Some moral and legal problems would be immediately solved.  Marriage would become an entirely private affair, to be performed among as many persons of whatever sex as will agree to the condition.  Similarly sex would lose its taboo quality:  if it’s voluntary, it’s a Good Thing.  Television, radio, the news media, all would be untrammeled in their content:  anything goes.  Let the market take its course, and let the buyer beware.

So far, my brave new world, having blown away the cobwebs of custom and superstition, coincides with my expectations.  To the rational mind, freedom comes easy.

But what about children?  Suppose parents, in their lifelong quest to be themselves, find this quest incompatible with the chores and schedules and prosaic existence that offspring bring about?  How can the glorification of personal freedom be reconciled with parenthood?

After some thought, I hit on the solution:  the modern state, with its nearly boundless wealth, will compensate for any parental shortcoming.  Children will be day-cared, and educated, and entertained, and housed if necessary, by the largesse of the government.

A large, powerful government seems to contradict my desire for a freewheeling, individualistic society.  But on reflection, I take heart in the British model, and decide that democracy can handle this seeming contradiction.

But what if one individual’s freedom diminishes another?  If, for example, a preacher’s sermon against homosexuality made individuals of that persuasion feel diminished, unvalued, and therefore less free?  Why, I’d declare that sermon to be a form of hate speech, causing psychological harm, liable to be banned under my universally rational formula.  And if a bystander – let’s call him Mr. Brown – chose to say to a mounted policeman, “Do you know your horse is gay?”, I’d label that hate speech, and approve of the following procedure:

Within minutes, young Mr Brown was surrounded by six officers and a fleet of patrol cars, handcuffed and tossed in the slammer overnight, after which he was fined 80 pounds. A spokesperson for Thames Valley Police told the student newspaper Cherwell that the “homophobic comments” were “not only offensive to the policeman and his horse, but any members of the general public in the area.”

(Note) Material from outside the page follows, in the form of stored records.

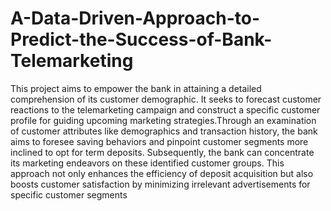 # A-Data-Driven-Approach-to-Predict-the-Success-of-Bank-Telemarketing
This project aims to empower the bank in attaining a detailed comprehension of its customer demographic. It seeks to forecast customer reactions to the telemarketing campaign and construct a specific customer profile for guiding upcoming marketing strategies.Through an examination of customer attributes like demographics and transaction history, the bank aims to foresee saving behaviors and pinpoint customer segments more inclined to opt for term deposits. Subsequently, the bank can concentrate its marketing endeavors on these identified customer groups. This approach not only enhances the efficiency of deposit acquisition but also boosts customer satisfaction by minimizing irrelevant advertisements for specific customer segments
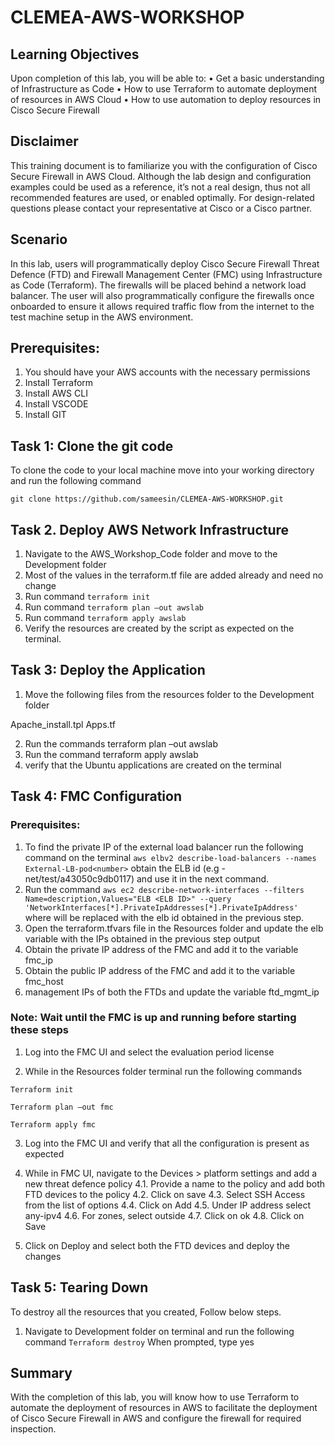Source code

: # CLEMEA-AWS-WORKSHOP

## Learning Objectives
Upon completion of this lab, you will be able to: 
•	Get a basic understanding of Infrastructure as Code 
•	How to use Terraform to automate deployment of resources in AWS Cloud
•	How to use automation to deploy resources in Cisco Secure Firewall


## Disclaimer
This training document is to familiarize you with the configuration of Cisco Secure Firewall in AWS Cloud. Although the lab design and configuration examples could be used as a reference, it’s not a real design, thus not all recommended features are used, or enabled optimally. For design-related questions please contact your representative at Cisco or a Cisco partner. 

## Scenario 
In this lab, users will programmatically deploy Cisco Secure Firewall Threat Defence (FTD) and Firewall Management Center (FMC) using Infrastructure as Code (Terraform). The firewalls will be placed behind a network load balancer. The user will also programmatically configure the firewalls once onboarded to ensure it allows required traffic flow from the internet to the test machine setup in the AWS environment.

## Prerequisites:

1.	You should have your AWS accounts with the necessary permissions
2.	Install Terraform
3.	Install AWS CLI
4.	Install VSCODE
5.	Install GIT

## Task 1: Clone the git code 

To clone the code to your local machine move into your working directory and run the following command

`git clone https://github.com/sameesin/CLEMEA-AWS-WORKSHOP.git`


## Task 2. Deploy AWS Network Infrastructure

1.	Navigate to the AWS_Workshop_Code folder and move to the Development folder
2.	Most of the values in the terraform.tf file are added already and need no change
3.	Run command `terraform init`
4.	Run command `terraform plan –out awslab`
5.	Run command `terraform apply awslab`
6.	Verify the resources are created by the script as expected on the terminal.

## Task 3: Deploy the Application

1.	Move the following files from the resources folder to the Development folder

Apache_install.tpl
Apps.tf

2.	Run the commands terraform plan –out awslab
3.	Run the command terraform apply awslab
4.	verify that the Ubuntu applications are created on the terminal

## Task 4: FMC Configuration

### Prerequisites:
1.	To find the private IP of the external load balancer run the following command on the terminal
`aws elbv2 describe-load-balancers --names External-LB-pod<number>`
obtain the ELB id (e.g - net/test/a43050c9db0117) and use it in the next command.
2.	Run the command 
`aws ec2 describe-network-interfaces --filters Name=description,Values="ELB <ELB ID>" --query 'NetworkInterfaces[*].PrivateIpAddresses[*].PrivateIpAddress'`
where <ELB ID> will be replaced with the elb id obtained in the previous step.
3.	Open the terraform.tfvars file in the Resources folder and update the elb variable with the IPs obtained in the previous step output
4.	Obtain the private IP address of the FMC and add it to the variable fmc_ip
5.	Obtain the public IP address of the FMC and add it to the variable fmc_host
6.	management IPs of both the FTDs and update the variable ftd_mgmt_ip

### Note: Wait until the FMC is up and running before starting these steps
1.	Log into the FMC UI and select the evaluation period license

2.	While in the Resources folder terminal run the following commands

`Terraform init`

`Terraform plan –out fmc`

`Terraform apply fmc`

3.	Log into the FMC UI and verify that all the configuration is present as expected
4.	While in FMC UI, navigate to the Devices > platform settings and add a new threat defence policy
4.1.	Provide a name to the policy and add both FTD devices to the policy
4.2.	Click on save
4.3.	Select SSH Access from the list of options
4.4.	Click on Add
4.5.	Under IP address select any-ipv4
4.6.	For zones, select outside
4.7.	Click on ok
4.8.	Click on Save

5.	Click on Deploy and select both the FTD devices and deploy the changes

## Task 5: Tearing Down
To destroy all the resources that you created, Follow below steps. 
1.	Navigate to Development folder on terminal and run the following command
`Terraform destroy`
When prompted, type yes

## Summary
With the completion of this lab, you will know how to use Terraform to automate the deployment of resources in AWS to facilitate the deployment of Cisco Secure Firewall in AWS and configure the firewall for required inspection.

Clearly, there’s a lesson to be learned here.  Freedom and self-expression can’t survive in a climate of hatred.  What if someone spoke favorably of genocide?  What if someone uttered words that could incite hatred against identifiable groups, which in turn could, just possibly, result in a breach of the peace?

And “speech,” of course, today must include the Internet:  what if hatred is spread by the Web?  Finally, it becomes clear to me that certain groups are more vulnerable to popular hatred than others:  Muslims, for example.  Shouldn’t they be protected against this peril?

Everything based on hatred I would ban.

Libertarianism, which is what I call my system, has now reached perfection.  Everyone is free to the limits of his personality, so far as he abstains from doing harm.  Of course, the government must intrude on family life, to ensure the material welfare of children while the parents are busy self-expressing.  The government must also ban hate speech, and hate communications over the Web, and what that means is determined by the government.

A moral judment, after all, must be made:  only the government, not the community, will make it.  In this way, my universally rational formula for freedom becomes a blank check for the intrusion of state power.  Call a horse “gay,” and you get thrown in jail.  Fortunately, I have no sense of irony, and am blind to paradox.